| WHAT IS BEING ASKED |
Could you repeat, exactly and with no pictures, only the lines from the start of the records through the line containing "16、Javascript修改样式 css 和 javascript 分离"?

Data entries
------------------------------

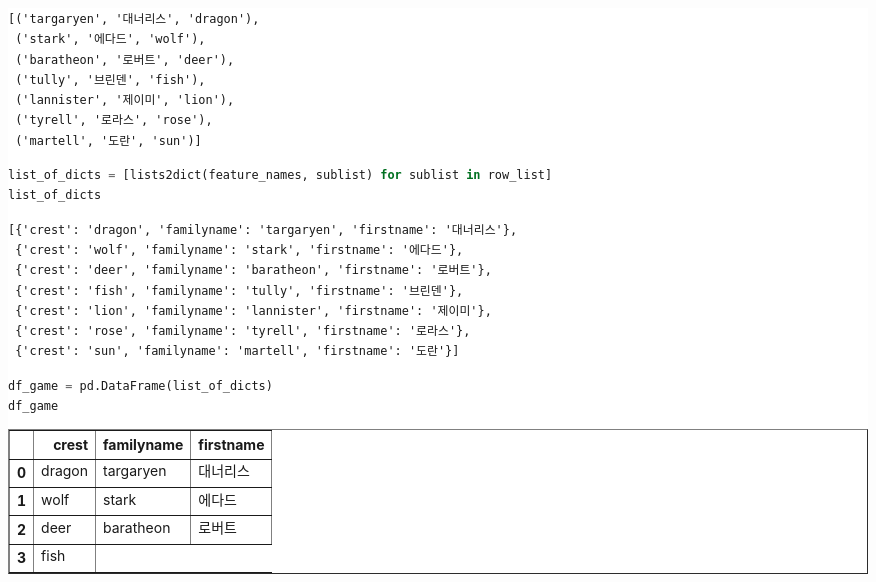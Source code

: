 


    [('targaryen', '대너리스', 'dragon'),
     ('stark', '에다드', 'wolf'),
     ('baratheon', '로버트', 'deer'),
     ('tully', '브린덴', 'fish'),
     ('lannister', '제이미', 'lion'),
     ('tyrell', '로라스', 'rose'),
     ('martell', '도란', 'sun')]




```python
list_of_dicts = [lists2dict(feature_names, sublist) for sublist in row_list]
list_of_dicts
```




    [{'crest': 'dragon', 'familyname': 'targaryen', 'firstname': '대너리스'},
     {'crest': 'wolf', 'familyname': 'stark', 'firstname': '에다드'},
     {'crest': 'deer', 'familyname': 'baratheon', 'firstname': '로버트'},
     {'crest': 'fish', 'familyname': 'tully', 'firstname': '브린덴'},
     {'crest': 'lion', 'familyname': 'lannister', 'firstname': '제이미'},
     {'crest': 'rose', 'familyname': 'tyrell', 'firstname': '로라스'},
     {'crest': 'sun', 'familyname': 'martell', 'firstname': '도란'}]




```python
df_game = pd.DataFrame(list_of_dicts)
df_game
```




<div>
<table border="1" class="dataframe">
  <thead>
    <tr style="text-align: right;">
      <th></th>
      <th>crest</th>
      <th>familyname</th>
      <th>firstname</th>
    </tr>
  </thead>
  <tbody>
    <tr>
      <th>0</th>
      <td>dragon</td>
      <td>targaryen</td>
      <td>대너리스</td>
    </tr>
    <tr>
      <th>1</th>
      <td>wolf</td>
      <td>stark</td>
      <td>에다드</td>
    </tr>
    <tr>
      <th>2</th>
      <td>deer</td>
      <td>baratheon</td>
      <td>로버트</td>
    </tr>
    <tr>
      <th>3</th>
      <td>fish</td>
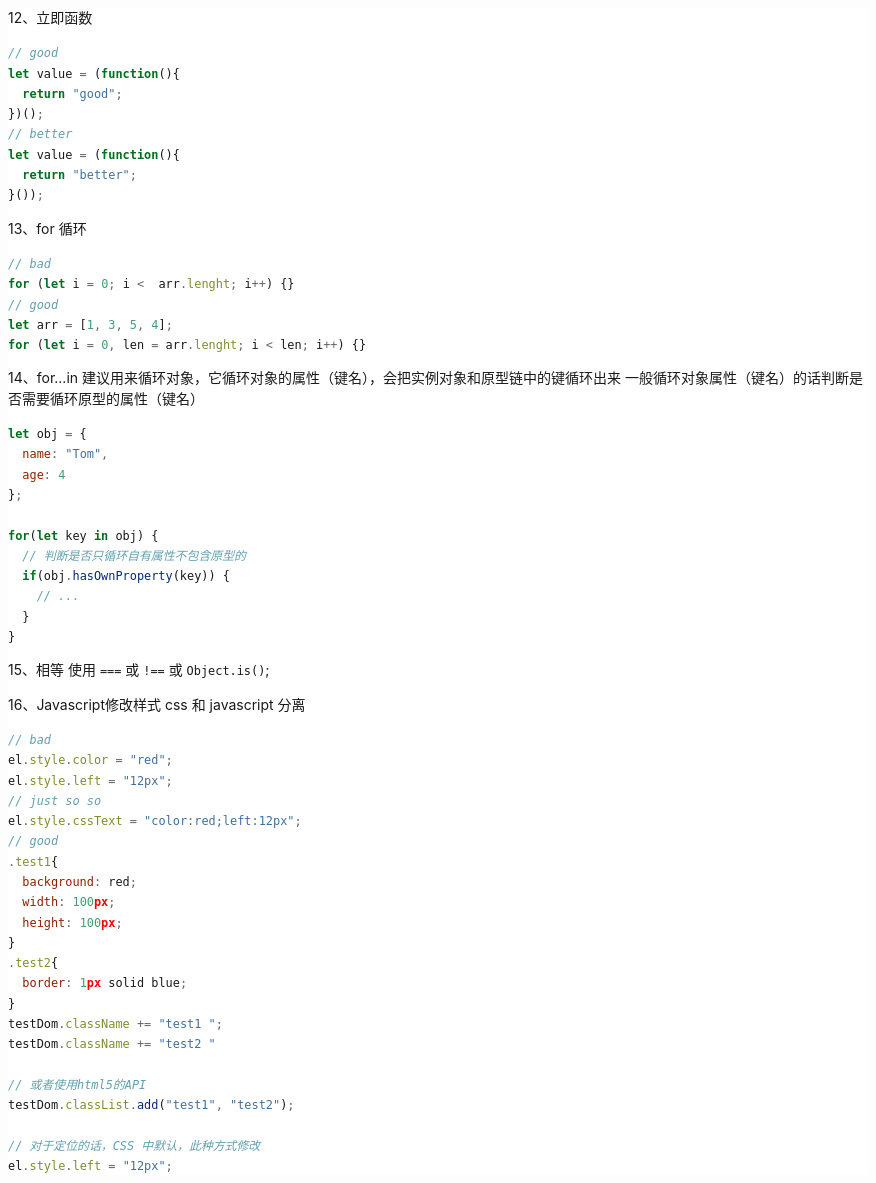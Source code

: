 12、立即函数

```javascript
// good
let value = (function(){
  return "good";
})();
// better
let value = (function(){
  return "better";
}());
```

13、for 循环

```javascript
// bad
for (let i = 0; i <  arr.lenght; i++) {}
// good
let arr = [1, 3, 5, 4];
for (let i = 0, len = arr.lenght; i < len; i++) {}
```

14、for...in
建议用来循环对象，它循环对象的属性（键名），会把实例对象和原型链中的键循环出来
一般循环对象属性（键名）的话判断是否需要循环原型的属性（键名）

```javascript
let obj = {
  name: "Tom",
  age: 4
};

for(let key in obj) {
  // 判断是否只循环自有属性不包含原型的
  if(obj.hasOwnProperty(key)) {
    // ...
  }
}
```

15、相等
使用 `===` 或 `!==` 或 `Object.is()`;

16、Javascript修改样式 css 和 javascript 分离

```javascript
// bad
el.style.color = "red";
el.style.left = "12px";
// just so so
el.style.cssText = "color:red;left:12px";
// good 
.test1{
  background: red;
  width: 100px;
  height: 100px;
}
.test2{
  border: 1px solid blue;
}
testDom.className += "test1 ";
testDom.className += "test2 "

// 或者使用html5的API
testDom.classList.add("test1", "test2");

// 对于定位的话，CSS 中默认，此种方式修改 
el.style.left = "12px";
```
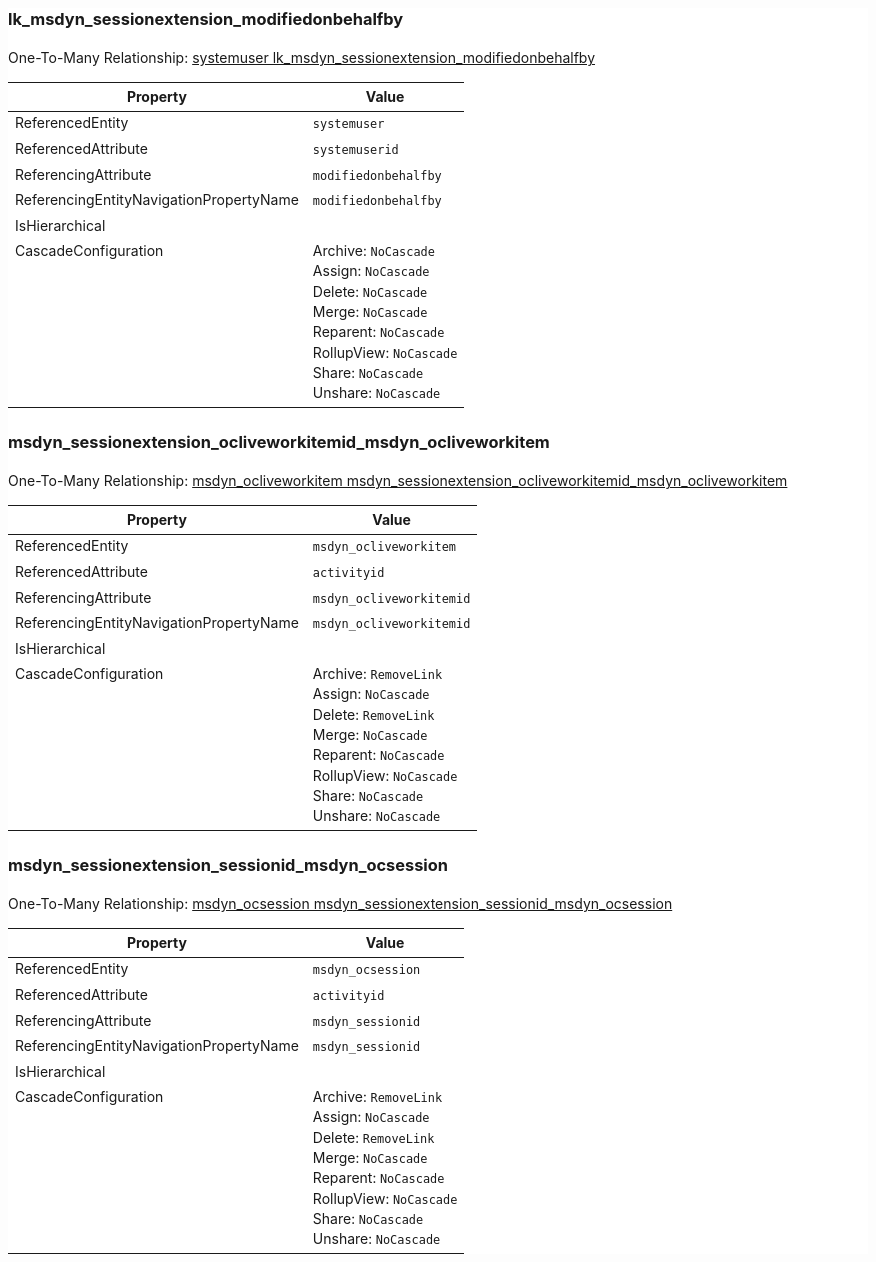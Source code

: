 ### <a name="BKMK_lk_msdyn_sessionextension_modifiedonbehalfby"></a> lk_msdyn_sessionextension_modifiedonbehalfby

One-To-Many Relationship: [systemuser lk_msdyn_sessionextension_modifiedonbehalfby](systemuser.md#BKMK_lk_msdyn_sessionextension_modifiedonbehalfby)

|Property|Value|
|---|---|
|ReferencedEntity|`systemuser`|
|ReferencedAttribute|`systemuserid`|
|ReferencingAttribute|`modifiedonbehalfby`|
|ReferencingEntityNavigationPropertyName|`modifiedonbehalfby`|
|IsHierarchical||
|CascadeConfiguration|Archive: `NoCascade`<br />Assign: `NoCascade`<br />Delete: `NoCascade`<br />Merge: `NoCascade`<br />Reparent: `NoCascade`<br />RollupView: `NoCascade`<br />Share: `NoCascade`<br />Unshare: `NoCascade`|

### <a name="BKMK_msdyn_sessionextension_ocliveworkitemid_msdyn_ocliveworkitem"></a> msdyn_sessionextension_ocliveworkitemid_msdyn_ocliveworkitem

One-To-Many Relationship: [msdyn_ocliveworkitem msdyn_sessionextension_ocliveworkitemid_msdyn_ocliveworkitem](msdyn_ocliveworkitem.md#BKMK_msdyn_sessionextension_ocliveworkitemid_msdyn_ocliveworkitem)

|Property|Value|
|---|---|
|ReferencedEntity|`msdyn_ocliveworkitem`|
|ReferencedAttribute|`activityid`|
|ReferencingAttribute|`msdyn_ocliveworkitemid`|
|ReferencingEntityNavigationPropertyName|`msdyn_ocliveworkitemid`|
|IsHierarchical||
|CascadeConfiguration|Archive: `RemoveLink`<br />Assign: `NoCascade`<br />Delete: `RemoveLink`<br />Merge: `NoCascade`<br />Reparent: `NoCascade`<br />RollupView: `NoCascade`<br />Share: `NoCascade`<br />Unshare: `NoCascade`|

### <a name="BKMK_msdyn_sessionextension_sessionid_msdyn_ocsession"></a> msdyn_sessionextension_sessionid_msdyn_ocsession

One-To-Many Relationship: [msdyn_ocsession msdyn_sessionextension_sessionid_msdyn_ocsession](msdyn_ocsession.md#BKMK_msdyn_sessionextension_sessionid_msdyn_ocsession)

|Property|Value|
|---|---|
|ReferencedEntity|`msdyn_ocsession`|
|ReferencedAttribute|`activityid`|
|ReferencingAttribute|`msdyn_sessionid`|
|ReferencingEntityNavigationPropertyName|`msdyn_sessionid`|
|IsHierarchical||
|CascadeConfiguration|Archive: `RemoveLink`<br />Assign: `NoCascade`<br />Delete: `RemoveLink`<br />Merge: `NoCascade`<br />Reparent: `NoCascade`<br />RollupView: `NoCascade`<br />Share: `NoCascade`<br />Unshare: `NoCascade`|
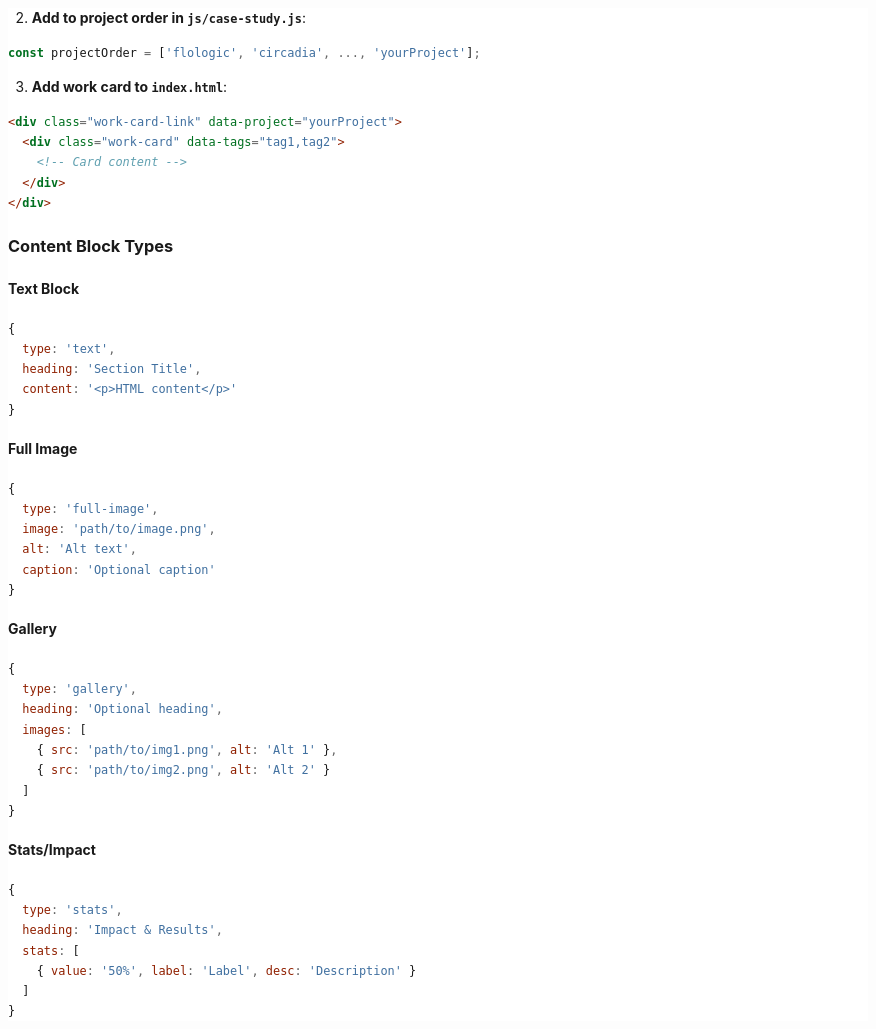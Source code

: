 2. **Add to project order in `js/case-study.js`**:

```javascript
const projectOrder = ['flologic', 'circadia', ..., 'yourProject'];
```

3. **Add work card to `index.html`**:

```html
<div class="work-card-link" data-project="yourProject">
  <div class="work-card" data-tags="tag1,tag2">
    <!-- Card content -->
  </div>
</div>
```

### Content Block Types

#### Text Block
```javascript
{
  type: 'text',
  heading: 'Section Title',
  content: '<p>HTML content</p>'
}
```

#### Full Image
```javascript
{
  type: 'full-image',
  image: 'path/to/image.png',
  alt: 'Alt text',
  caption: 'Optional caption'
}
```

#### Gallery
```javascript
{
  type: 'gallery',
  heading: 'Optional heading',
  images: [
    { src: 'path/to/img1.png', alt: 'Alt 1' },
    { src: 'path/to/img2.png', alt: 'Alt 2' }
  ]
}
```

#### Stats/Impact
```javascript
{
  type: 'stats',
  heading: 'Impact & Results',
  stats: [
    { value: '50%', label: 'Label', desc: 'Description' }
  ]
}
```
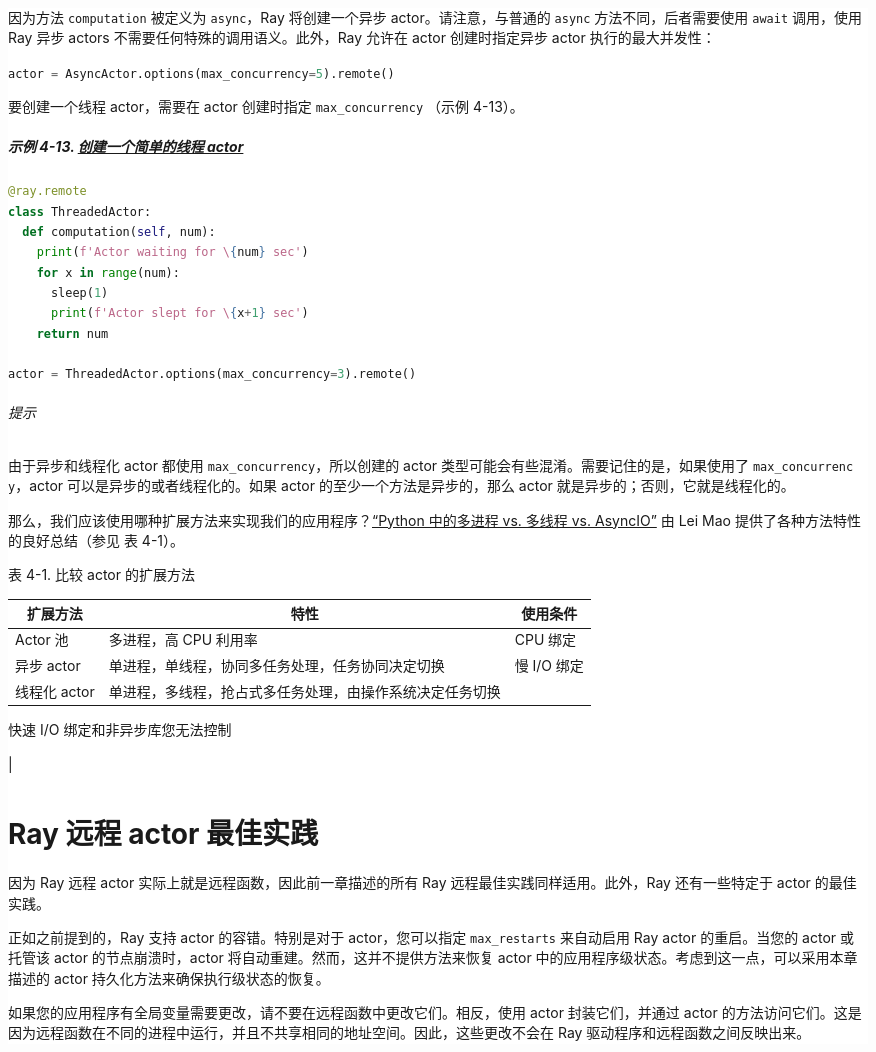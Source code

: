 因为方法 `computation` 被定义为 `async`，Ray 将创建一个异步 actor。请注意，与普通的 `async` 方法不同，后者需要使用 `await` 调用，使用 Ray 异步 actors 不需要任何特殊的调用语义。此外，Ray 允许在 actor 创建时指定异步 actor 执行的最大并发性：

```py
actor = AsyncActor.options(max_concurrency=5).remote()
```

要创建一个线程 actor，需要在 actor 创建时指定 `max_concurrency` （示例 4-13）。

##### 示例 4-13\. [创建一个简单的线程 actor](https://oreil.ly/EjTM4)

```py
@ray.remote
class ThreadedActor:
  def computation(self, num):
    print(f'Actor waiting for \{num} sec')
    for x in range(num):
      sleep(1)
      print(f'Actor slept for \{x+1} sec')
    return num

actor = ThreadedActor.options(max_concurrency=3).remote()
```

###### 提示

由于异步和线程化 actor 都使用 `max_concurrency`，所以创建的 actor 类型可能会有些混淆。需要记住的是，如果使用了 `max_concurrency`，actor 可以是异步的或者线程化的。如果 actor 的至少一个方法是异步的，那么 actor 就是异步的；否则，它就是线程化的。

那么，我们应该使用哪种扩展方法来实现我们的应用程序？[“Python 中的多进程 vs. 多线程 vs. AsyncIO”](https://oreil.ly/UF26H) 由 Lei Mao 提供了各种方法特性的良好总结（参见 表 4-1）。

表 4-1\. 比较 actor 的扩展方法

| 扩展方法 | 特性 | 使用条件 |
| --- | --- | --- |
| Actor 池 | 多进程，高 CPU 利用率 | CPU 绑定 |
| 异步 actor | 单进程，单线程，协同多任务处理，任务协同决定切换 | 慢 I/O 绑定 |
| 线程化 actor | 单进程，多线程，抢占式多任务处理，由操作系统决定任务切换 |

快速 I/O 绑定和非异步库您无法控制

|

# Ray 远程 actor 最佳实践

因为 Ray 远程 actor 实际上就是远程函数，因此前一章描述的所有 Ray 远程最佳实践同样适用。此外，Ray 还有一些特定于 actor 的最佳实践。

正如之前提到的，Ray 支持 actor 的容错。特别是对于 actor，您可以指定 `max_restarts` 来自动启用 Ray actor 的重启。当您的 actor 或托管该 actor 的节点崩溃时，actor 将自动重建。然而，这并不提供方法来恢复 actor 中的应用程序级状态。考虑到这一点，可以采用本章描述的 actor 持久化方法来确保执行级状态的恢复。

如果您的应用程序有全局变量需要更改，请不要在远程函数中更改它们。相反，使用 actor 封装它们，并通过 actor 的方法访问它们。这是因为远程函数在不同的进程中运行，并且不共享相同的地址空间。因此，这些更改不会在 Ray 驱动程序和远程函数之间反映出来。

------------------------------

| RESULT OF THE TASK |
Source code

: 


    [('targaryen', '대너리스', 'dragon'),
     ('stark', '에다드', 'wolf'),
     ('baratheon', '로버트', 'deer'),
     ('tully', '브린덴', 'fish'),
     ('lannister', '제이미', 'lion'),
     ('tyrell', '로라스', 'rose'),
     ('martell', '도란', 'sun')]




```python
list_of_dicts = [lists2dict(feature_names, sublist) for sublist in row_list]
list_of_dicts
```




    [{'crest': 'dragon', 'familyname': 'targaryen', 'firstname': '대너리스'},
     {'crest': 'wolf', 'familyname': 'stark', 'firstname': '에다드'},
     {'crest': 'deer', 'familyname': 'baratheon', 'firstname': '로버트'},
     {'crest': 'fish', 'familyname': 'tully', 'firstname': '브린덴'},
     {'crest': 'lion', 'familyname': 'lannister', 'firstname': '제이미'},
     {'crest': 'rose', 'familyname': 'tyrell', 'firstname': '로라스'},
     {'crest': 'sun', 'familyname': 'martell', 'firstname': '도란'}]




```python
df_game = pd.DataFrame(list_of_dicts)
df_game
```




<div>
<table border="1" class="dataframe">
  <thead>
    <tr style="text-align: right;">
      <th></th>
      <th>crest</th>
      <th>familyname</th>
      <th>firstname</th>
    </tr>
  </thead>
  <tbody>
    <tr>
      <th>0</th>
      <td>dragon</td>
      <td>targaryen</td>
      <td>대너리스</td>
    </tr>
    <tr>
      <th>1</th>
      <td>wolf</td>
      <td>stark</td>
      <td>에다드</td>
    </tr>
    <tr>
      <th>2</th>
      <td>deer</td>
      <td>baratheon</td>
      <td>로버트</td>
    </tr>
    <tr>
      <th>3</th>
      <td>fish</td>
Source code

: 12、立即函数

```javascript
// good
let value = (function(){
  return "good";
})();
// better
let value = (function(){
  return "better";
}());
```

13、for 循环

```javascript
// bad
for (let i = 0; i <  arr.lenght; i++) {}
// good
let arr = [1, 3, 5, 4];
for (let i = 0, len = arr.lenght; i < len; i++) {}
```

14、for...in
建议用来循环对象，它循环对象的属性（键名），会把实例对象和原型链中的键循环出来
一般循环对象属性（键名）的话判断是否需要循环原型的属性（键名）

```javascript
let obj = {
  name: "Tom",
  age: 4
};

for(let key in obj) {
  // 判断是否只循环自有属性不包含原型的
  if(obj.hasOwnProperty(key)) {
    // ...
  }
}
```

15、相等
使用 `===` 或 `!==` 或 `Object.is()`;

16、Javascript修改样式 css 和 javascript 分离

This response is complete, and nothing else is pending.